Dolar AS Melemah ke Rp17.631, Rupiah Menguat Pagi Ini
Jakarta, iNBrita.com – Nilai tukar dolar Amerika Serikat (AS) melemah terhadap rupiah pada perdagangan pagi ini, Jumat (4/9/2026). Mata uang Paman Sam tersebut membuka perdagangan di kisaran Rp17.600-an per dolar AS.
Mengacu pada data Bloomberg, dolar AS turun 0,27% ke level Rp17.631 pada pagi ini. Pada perdagangan sebelumnya, Kamis (3/9), dolar AS mengakhiri perdagangan di level Rp17.679.

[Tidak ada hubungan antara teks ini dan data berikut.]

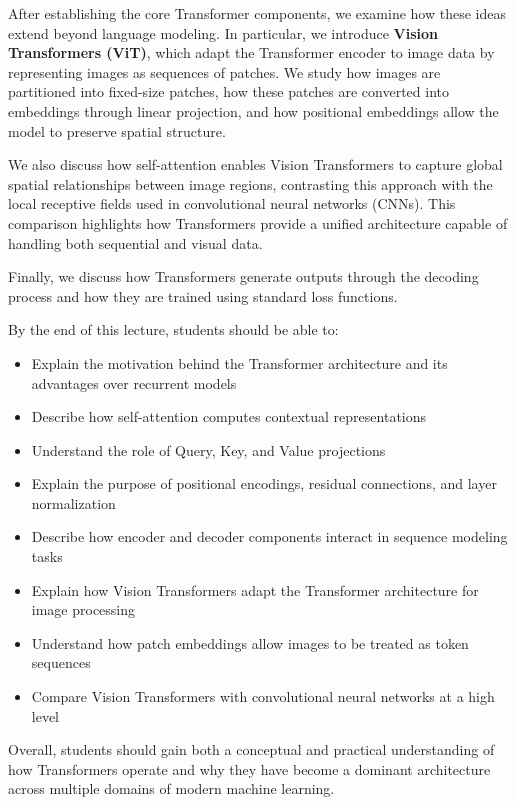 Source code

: \documentclass[11pt]{article}
\begin{document}
After establishing the core Transformer components, we examine how these ideas extend beyond language modeling. In particular, we introduce \textbf{Vision Transformers (ViT)}, which adapt the Transformer encoder to image data by representing images as sequences of patches. We study how images are partitioned into fixed-size patches, how these patches are converted into embeddings through linear projection, and how positional embeddings allow the model to preserve spatial structure.

We also discuss how self-attention enables Vision Transformers to capture global spatial relationships between image regions, contrasting this approach with the local receptive fields used in convolutional neural networks (CNNs). This comparison highlights how Transformers provide a unified architecture capable of handling both sequential and visual data.

Finally, we discuss how Transformers generate outputs through the decoding process and how they are trained using standard loss functions.

By the end of this lecture, students should be able to:

\begin{itemize}
\item Explain the motivation behind the Transformer architecture and its advantages over recurrent models
\item Describe how self-attention computes contextual representations
\item Understand the role of Query, Key, and Value projections
\item Explain the purpose of positional encodings, residual connections, and layer normalization
\item Describe how encoder and decoder components interact in sequence modeling tasks
\item Explain how Vision Transformers adapt the Transformer architecture for image processing
\item Understand how patch embeddings allow images to be treated as token sequences
\item Compare Vision Transformers with convolutional neural networks at a high level
\end{itemize}

Overall, students should gain both a conceptual and practical understanding of how Transformers operate and why they have become a dominant architecture across multiple domains of modern machine learning.
\end{document}
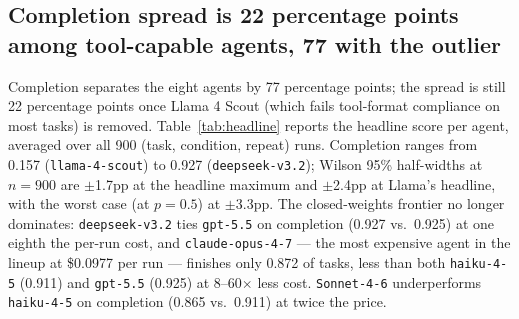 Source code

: \subsection{Completion spread is 22 percentage points among tool-capable agents, 77 with the outlier}
Completion separates the eight agents by 77 percentage points; the
spread is still 22 percentage points once Llama 4 Scout (which fails
tool-format compliance on most tasks) is removed.
Table~\ref{tab:headline} reports the headline score per agent,
averaged over all 900 (task, condition, repeat) runs. Completion
ranges from 0.157 (\texttt{llama-4-scout}) to 0.927
(\texttt{deepseek-v3.2}); Wilson 95\% half-widths at $n=900$ are
$\pm$1.7pp at the headline maximum and $\pm$2.4pp at Llama's
headline, with the worst case (at $p=0.5$) at $\pm$3.3pp. The
closed-weights frontier no longer dominates: \texttt{deepseek-v3.2}
ties \texttt{gpt-5.5} on completion (0.927 vs.\ 0.925) at one eighth
the per-run cost, and \texttt{claude-opus-4-7} — the most expensive
agent in the lineup at \$0.0977 per run — finishes only 0.872 of
tasks, less than both \texttt{haiku-4-5} (0.911) and \texttt{gpt-5.5}
(0.925) at 8--60$\times$ less cost. \texttt{Sonnet-4-6} underperforms
\texttt{haiku-4-5} on completion (0.865 vs.\ 0.911) at twice the
price.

Pergerakan tersebut menunjukkan penguatan rupiah pada awal perdagangan hari ini. Pasar masih mencermati arah pergerakan dolar AS sekaligus perkembangan nilai tukar sejumlah mata uang utama dunia.
Dolar AS Masih Menguat Sepanjang 2026
Meski melemah pada perdagangan pagi ini, dolar AS masih mencatatkan penguatan terhadap rupiah sepanjang tahun 2026.

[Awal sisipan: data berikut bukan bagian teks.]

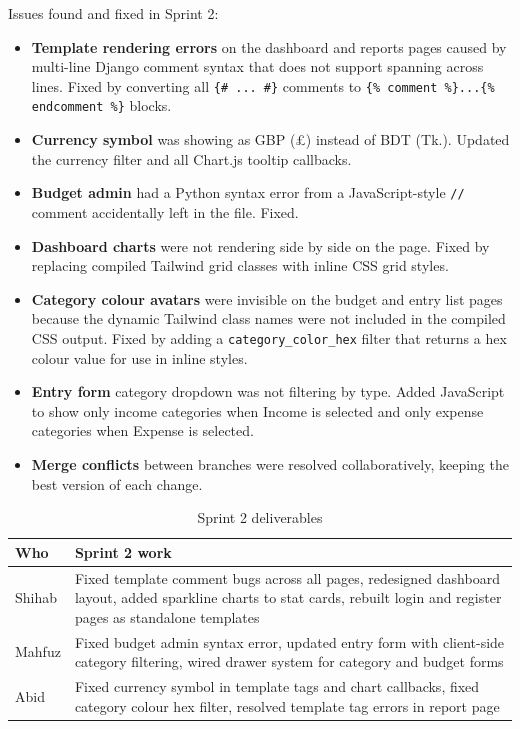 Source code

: \documentclass[12pt,a4paper]{report}
\begin{document}
Issues found and fixed in Sprint 2:

\begin{itemize}
  \item \textbf{Template rendering errors} on the dashboard and reports pages caused by multi-line Django comment syntax that does not support spanning across lines. Fixed by converting all \texttt{\{{\#} ... \#\}} comments to \texttt{\{\% comment \%\}...\{\% endcomment \%\}} blocks.
  \item \textbf{Currency symbol} was showing as GBP (£) instead of BDT (Tk.). Updated the currency filter and all Chart.js tooltip callbacks.
  \item \textbf{Budget admin} had a Python syntax error from a JavaScript-style \texttt{//} comment accidentally left in the file. Fixed.
  \item \textbf{Dashboard charts} were not rendering side by side on the page. Fixed by replacing compiled Tailwind grid classes with inline CSS grid styles.
  \item \textbf{Category colour avatars} were invisible on the budget and entry list pages because the dynamic Tailwind class names were not included in the compiled CSS output. Fixed by adding a \texttt{category\_color\_hex} filter that returns a hex colour value for use in inline styles.
  \item \textbf{Entry form} category dropdown was not filtering by type. Added JavaScript to show only income categories when Income is selected and only expense categories when Expense is selected.
  \item \textbf{Merge conflicts} between branches were resolved collaboratively, keeping the best version of each change.
\end{itemize}

\begin{table}[htbp]
\centering
\begin{tabular}{@{}lp{10cm}@{}}
\toprule
\textbf{Who} & \textbf{Sprint 2 work} \\
\midrule
Shihab & Fixed template comment bugs across all pages, redesigned dashboard layout, added sparkline charts to stat cards, rebuilt login and register pages as standalone templates \\[4pt]
Mahfuz & Fixed budget admin syntax error, updated entry form with client-side category filtering, wired drawer system for category and budget forms \\[4pt]
Abid   & Fixed currency symbol in template tags and chart callbacks, fixed category colour hex filter, resolved template tag errors in report page \\
\bottomrule
\end{tabular}
\caption{Sprint 2 deliverables}
\end{table}
\end{document}
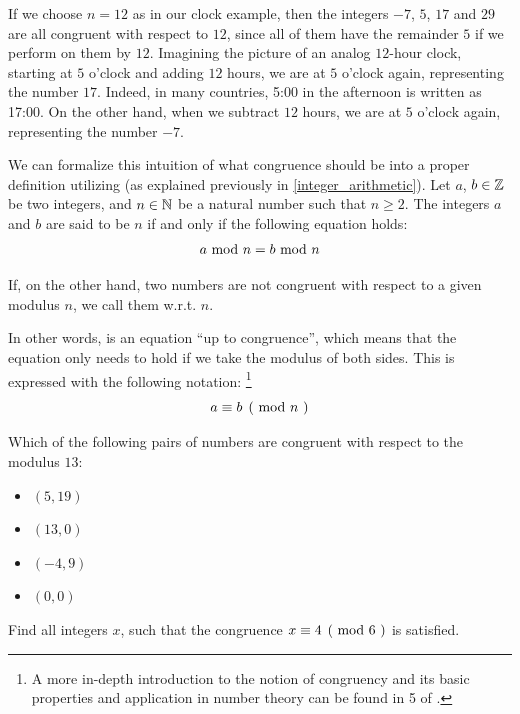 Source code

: \begin{example}
If we choose $n=12$ as in our clock example, then the integers $-7$, $5$, $17$ and $29$ are all congruent with respect to $12$, since all of them have the remainder $5$ if we perform  on them by $12$. Imagining the picture of an analog $12$-hour clock, starting at $5$ o'clock and adding  $12$ hours, we are at $5$ o'clock again, representing the number $17$. Indeed, in many countries, 5:00 in the afternoon is written as 17:00. On the other hand, when we subtract $12$ hours, we are at $5$ o'clock again, representing the number $-7$.
\end{example}
We can formalize this intuition of what congruence should be into a proper definition utilizing  (as explained previously in \ref{integer_arithmetic}). Let $ a $, $ b \in \Z $ be two integers, and $ n \in \N $ be a natural number such that $n\geq 2$. The integers $ a $ and $ b $ are said to be  $ n $ if and only if the following equation holds:
\begin{equation}
\Zmod{a}{n} = \Zmod{b}{n}
\end{equation}

If, on the other hand, two numbers are not congruent with respect to a given modulus $n$, we call them  w.r.t. $n$.

In other words,  is an equation ``up to congruence'', which means that the equation only needs to hold if we take the modulus of both sides. This is expressed with the following notation:
\footnote{A more in-depth introduction to the notion of congruency and its basic properties and
application in number theory can be found in \chaptname{} 5 of \cite{hardy-2008}.}
\begin{equation}
\kongru{a}{b}{n}
\end{equation}
\begin{exercise}
Which of the following pairs of numbers are congruent with respect to the modulus $13$:
\begin{itemize}\compactlist
\item $(5,19)$
\item $(13,0)$
\item $(-4,9)$
\item $(0,0)$
\end{itemize}
\end{exercise}
\begin{exercise}
Find all integers $x$, such that the congruence $\kongru{x}{4}{6}$ is satisfied.
\end{exercise}
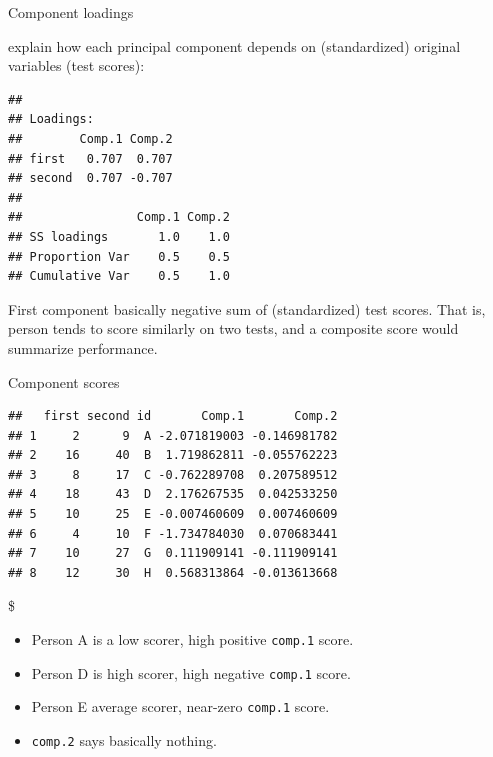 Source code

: \documentclass[ignorenonframetext,]{beamer}
\newenvironment{Shaded}{\begin{snugshade}}{\end{snugshade}}
\newcommand{\KeywordTok}[1]{\textcolor[rgb]{0.13,0.29,0.53}{\textbf{#1}}}
\newcommand{\NormalTok}[1]{#1}
\newcommand{\OperatorTok}[1]{\textcolor[rgb]{0.81,0.36,0.00}{\textbf{#1}}}
\newcommand{\StringTok}[1]{\textcolor[rgb]{0.31,0.60,0.02}{#1}}
\begin{document}
\begin{frame}[fragile]{Component loadings}
\protect\hypertarget{component-loadings}{}

explain how each principal component depends on (standardized) original
variables (test scores):

\begin{Shaded}
\end{Shaded}

\begin{verbatim}
## 
## Loadings:
##        Comp.1 Comp.2
## first   0.707  0.707
## second  0.707 -0.707
## 
##                Comp.1 Comp.2
## SS loadings       1.0    1.0
## Proportion Var    0.5    0.5
## Cumulative Var    0.5    1.0
\end{verbatim}

First component basically negative sum of (standardized) test scores.
That is, person tends to score similarly on two tests, and a composite
score would summarize performance.

\end{frame}

\begin{frame}[fragile]{Component scores}
\protect\hypertarget{component-scores}{}

\begin{Shaded}
\end{Shaded}

\begin{verbatim}
##   first second id       Comp.1       Comp.2
## 1     2      9  A -2.071819003 -0.146981782
## 2    16     40  B  1.719862811 -0.055762223
## 3     8     17  C -0.762289708  0.207589512
## 4    18     43  D  2.176267535  0.042533250
## 5    10     25  E -0.007460609  0.007460609
## 6     4     10  F -1.734784030  0.070683441
## 7    10     27  G  0.111909141 -0.111909141
## 8    12     30  H  0.568313864 -0.013613668
\end{verbatim}

\$

\begin{itemize}
\item
  Person A is a low scorer, high positive \texttt{comp.1} score.
\item
  Person D is high scorer, high negative \texttt{comp.1} score.
\item
  Person E average scorer, near-zero \texttt{comp.1} score.
\item
  \texttt{comp.2} says basically nothing.
\end{itemize}

\end{frame}
\end{document}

Data perdagangan menunjukkan dolar AS telah menguat sebesar 5,70% sejak awal tahun. Kondisi tersebut membuat rupiah masih menghadapi tekanan meski mampu menguat pada perdagangan hari ini.
Pelaku pasar memperkirakan dolar AS akan bergerak dalam rentang Rp17.623 hingga Rp17.636 sepanjang perdagangan Jumat.
Pergerakan tersebut tetap berpotensi berubah mengikuti sentimen pasar dan perkembangan nilai tukar global.
Dolar AS Menguat terhadap Sejumlah Mata Uang
Di pasar global, dolar AS juga mencatatkan penguatan terhadap sejumlah mata uang utama. Terhadap euro (EUR), dolar AS naik tipis sebesar 0,03%.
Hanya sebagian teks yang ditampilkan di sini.